Much has been made of the script giving characters names like “Beaver Breath” and “No Bra,” but that was just the tip of how offensively the production viewed Native American women. “There was one instance where one of the Native American women, played by a white actress, is passed out on the ground and the group of white men are throwing liquor on her and she jumps up and starts dancing with everybody else,” Young says of her breaking point to leave the film. “That’s not comedy when it comes to Native American stereotypes because we’re always portrayed as the ‘drunk Indian,’ and that’s just perpetuating those stereotypes.”

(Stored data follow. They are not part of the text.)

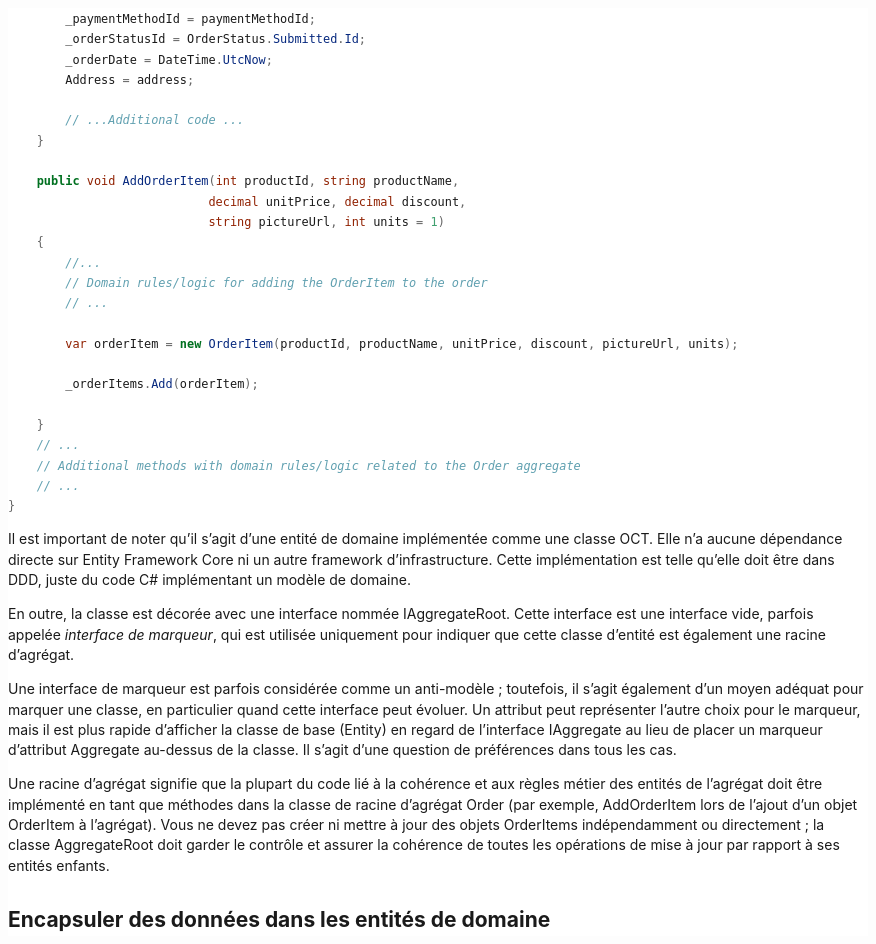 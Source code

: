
 ```csharp
        _paymentMethodId = paymentMethodId;
        _orderStatusId = OrderStatus.Submitted.Id;
        _orderDate = DateTime.UtcNow;
        Address = address;

        // ...Additional code ...
    }

    public void AddOrderItem(int productId, string productName,
                            decimal unitPrice, decimal discount,
                            string pictureUrl, int units = 1)
    {
        //...
        // Domain rules/logic for adding the OrderItem to the order
        // ...

        var orderItem = new OrderItem(productId, productName, unitPrice, discount, pictureUrl, units);

        _orderItems.Add(orderItem);

    }
    // ...
    // Additional methods with domain rules/logic related to the Order aggregate
    // ...
}
```

Il est important de noter qu’il s’agit d’une entité de domaine implémentée comme une classe OCT. Elle n’a aucune dépendance directe sur Entity Framework Core ni un autre framework d’infrastructure. Cette implémentation est telle qu’elle doit être dans DDD, juste du code C\# implémentant un modèle de domaine.

En outre, la classe est décorée avec une interface nommée IAggregateRoot. Cette interface est une interface vide, parfois appelée *interface de marqueur*, qui est utilisée uniquement pour indiquer que cette classe d’entité est également une racine d’agrégat.

Une interface de marqueur est parfois considérée comme un anti-modèle ; toutefois, il s’agit également d’un moyen adéquat pour marquer une classe, en particulier quand cette interface peut évoluer. Un attribut peut représenter l’autre choix pour le marqueur, mais il est plus rapide d’afficher la classe de base (Entity) en regard de l’interface IAggregate au lieu de placer un marqueur d’attribut Aggregate au-dessus de la classe. Il s’agit d’une question de préférences dans tous les cas.

Une racine d’agrégat signifie que la plupart du code lié à la cohérence et aux règles métier des entités de l’agrégat doit être implémenté en tant que méthodes dans la classe de racine d’agrégat Order (par exemple, AddOrderItem lors de l’ajout d’un objet OrderItem à l’agrégat). Vous ne devez pas créer ni mettre à jour des objets OrderItems indépendamment ou directement ; la classe AggregateRoot doit garder le contrôle et assurer la cohérence de toutes les opérations de mise à jour par rapport à ses entités enfants.

## <a name="encapsulate-data-in-the-domain-entities"></a>Encapsuler des données dans les entités de domaine
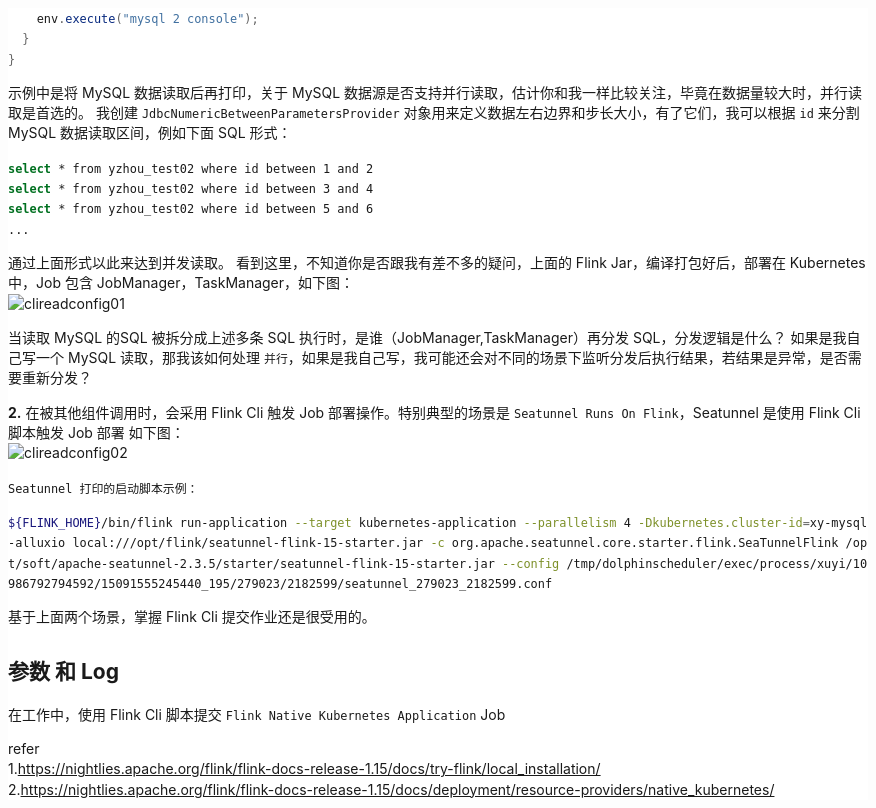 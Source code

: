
 ```java
    env.execute("mysql 2 console");
  }
}
```  

示例中是将 MySQL 数据读取后再打印，关于 MySQL 数据源是否支持并行读取，估计你和我一样比较关注，毕竟在数据量较大时，并行读取是首选的。 我创建 `JdbcNumericBetweenParametersProvider` 对象用来定义数据左右边界和步长大小，有了它们，我可以根据 `id` 来分割 MySQL 数据读取区间，例如下面 SQL 形式：     
```bash
select * from yzhou_test02 where id between 1 and 2
select * from yzhou_test02 where id between 3 and 4
select * from yzhou_test02 where id between 5 and 6 
...   
```   

通过上面形式以此来达到并发读取。 看到这里，不知道你是否跟我有差不多的疑问，上面的 Flink Jar，编译打包好后，部署在 Kubernetes中，Job 包含 JobManager，TaskManager，如下图：     
![clireadconfig01](http://img.xinzhuxiansheng.com/blogimgs/flink/clireadconfig01.jpg) 

当读取 MySQL 的SQL 被拆分成上述多条 SQL 执行时，是谁（JobManager,TaskManager）再分发 SQL，分发逻辑是什么？ 如果是我自己写一个 MySQL 读取，那我该如何处理 `并行`，如果是我自己写，我可能还会对不同的场景下监听分发后执行结果，若结果是异常，是否需要重新分发？         

**2.** 在被其他组件调用时，会采用 Flink Cli 触发 Job 部署操作。特别典型的场景是 `Seatunnel Runs On Flink`，Seatunnel 是使用 Flink Cli 脚本触发 Job 部署 如下图：   
![clireadconfig02](http://img.xinzhuxiansheng.com/blogimgs/flink/clireadconfig02.jpg)  
 
`Seatunnel 打印的启动脚本示例：`  
```bash
${FLINK_HOME}/bin/flink run-application --target kubernetes-application --parallelism 4 -Dkubernetes.cluster-id=xy-mysql-alluxio local:///opt/flink/seatunnel-flink-15-starter.jar -c org.apache.seatunnel.core.starter.flink.SeaTunnelFlink /opt/soft/apache-seatunnel-2.3.5/starter/seatunnel-flink-15-starter.jar --config /tmp/dolphinscheduler/exec/process/xuyi/10986792794592/15091555245440_195/279023/2182599/seatunnel_279023_2182599.conf    
```

基于上面两个场景，掌握 Flink Cli 提交作业还是很受用的。    

## 参数 和 Log  




在工作中，使用 Flink Cli 脚本提交 `Flink Native Kubernetes Application` Job 




```shell

```

refer   
1.https://nightlies.apache.org/flink/flink-docs-release-1.15/docs/try-flink/local_installation/    
2.https://nightlies.apache.org/flink/flink-docs-release-1.15/docs/deployment/resource-providers/native_kubernetes/     
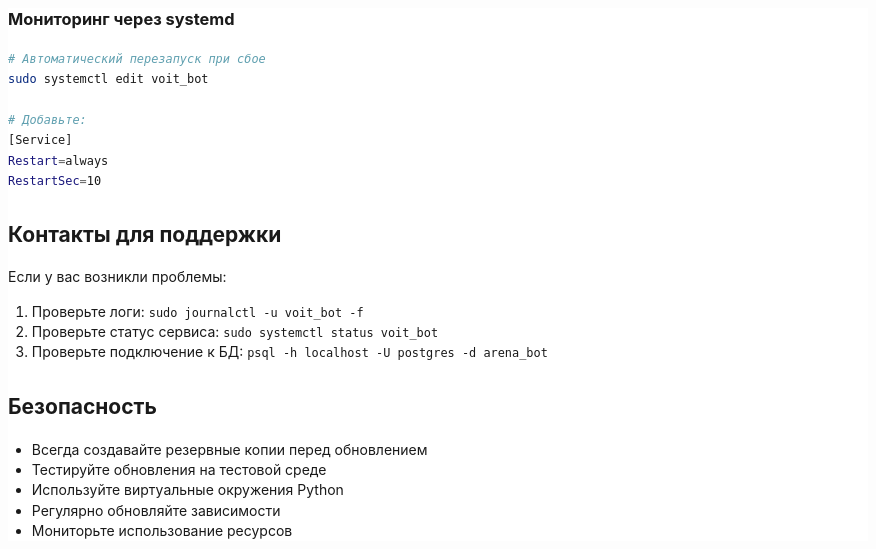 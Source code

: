 ### Мониторинг через systemd

```bash
# Автоматический перезапуск при сбое
sudo systemctl edit voit_bot

# Добавьте:
[Service]
Restart=always
RestartSec=10
```

## Контакты для поддержки

Если у вас возникли проблемы:

1. Проверьте логи: `sudo journalctl -u voit_bot -f`
2. Проверьте статус сервиса: `sudo systemctl status voit_bot`
3. Проверьте подключение к БД: `psql -h localhost -U postgres -d arena_bot`

## Безопасность

- Всегда создавайте резервные копии перед обновлением
- Тестируйте обновления на тестовой среде
- Используйте виртуальные окружения Python
- Регулярно обновляйте зависимости
- Мониторьте использование ресурсов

In a December 2012 version of the script (via Gawker), some of the more offensive humor appeared to be toned down by the time it reached the New Mexico set. For instance, the character “No Bra” was originally referred to as “Sits-on-Face.” “How about after this, we go someplace and I stick my pee-pee in your teepee,” says one male character to “Sits-on-Face.”
Netflix defended the film and its humor in a recent statement. “The movie has ‘ridiculous’ in the title for a reason –because it is ridiculous,” the spokesperson said (via Deadline). “It is a broad satire of Western movies and the stereotypes they popularized, featuring a diverse cast that is not only part of – but in on – the joke.”
“It’s comedy, but still… They’re still perpetuating the stereotypes,” Young said in response to Netflix’s statement, adding that Sandler was a “good guy” on set. Neither Sandler nor his Happy Madison Productions have commented on the incident.